INSTRUCTIONS FOR THE TASK
In the data, extract each line that holds the string "Functions".
[Start of section]
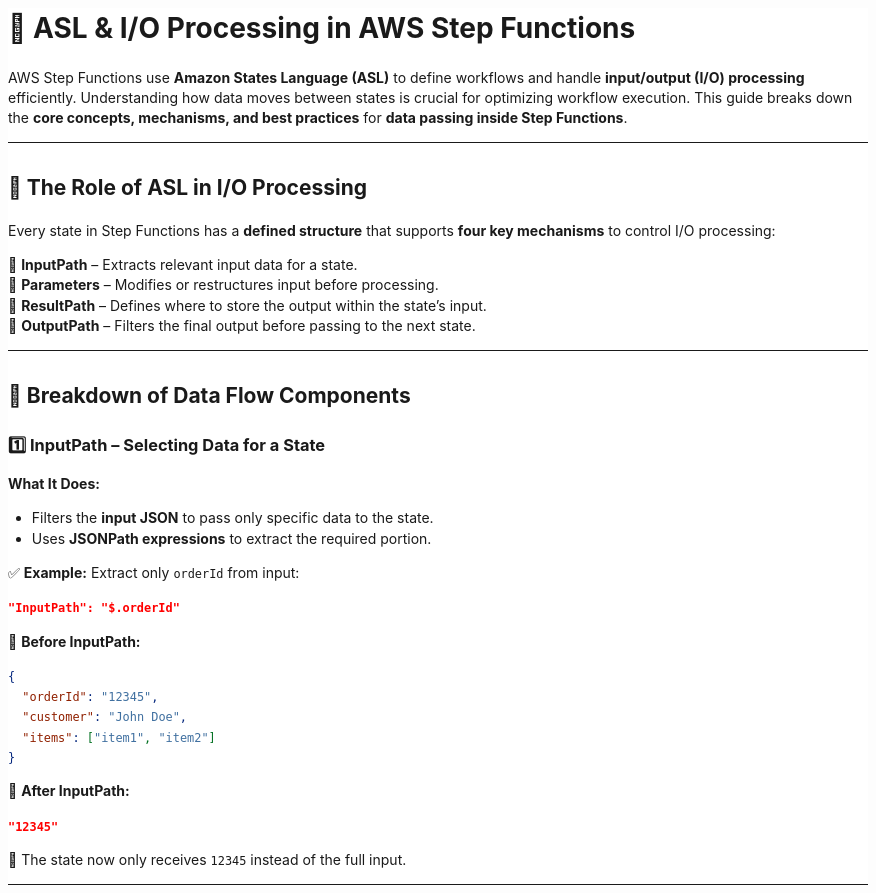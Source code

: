 # 🔄 **ASL & I/O Processing in AWS Step Functions**

AWS Step Functions use **Amazon States Language (ASL)** to define workflows and handle **input/output (I/O) processing** efficiently. Understanding how data moves between states is crucial for optimizing workflow execution. This guide breaks down the **core concepts, mechanisms, and best practices** for **data passing inside Step Functions**.

---

## 📌 **The Role of ASL in I/O Processing**

Every state in Step Functions has a **defined structure** that supports **four key mechanisms** to control I/O processing:

🔹 **InputPath** – Extracts relevant input data for a state.  
🔹 **Parameters** – Modifies or restructures input before processing.  
🔹 **ResultPath** – Defines where to store the output within the state’s input.  
🔹 **OutputPath** – Filters the final output before passing to the next state.

---

## 📌 **Breakdown of Data Flow Components**

### **1️⃣ InputPath – Selecting Data for a State**

**What It Does:**

- Filters the **input JSON** to pass only specific data to the state.
- Uses **JSONPath expressions** to extract the required portion.

✅ **Example:** Extract only `orderId` from input:

```json
"InputPath": "$.orderId"
```

🔹 **Before InputPath:**

```json
{
  "orderId": "12345",
  "customer": "John Doe",
  "items": ["item1", "item2"]
}
```

🎯 **After InputPath:**

```json
"12345"
```

📌 The state now only receives `12345` instead of the full input.

---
[End of section]
REPLY TO THE TASK
: # 🔄 **ASL & I/O Processing in AWS Step Functions**
AWS Step Functions use **Amazon States Language (ASL)** to define workflows and handle **input/output (I/O) processing** efficiently. Understanding how data moves between states is crucial for optimizing workflow execution. This guide breaks down the **core concepts, mechanisms, and best practices** for **data passing inside Step Functions**.
Every state in Step Functions has a **defined structure** that supports **four key mechanisms** to control I/O processing:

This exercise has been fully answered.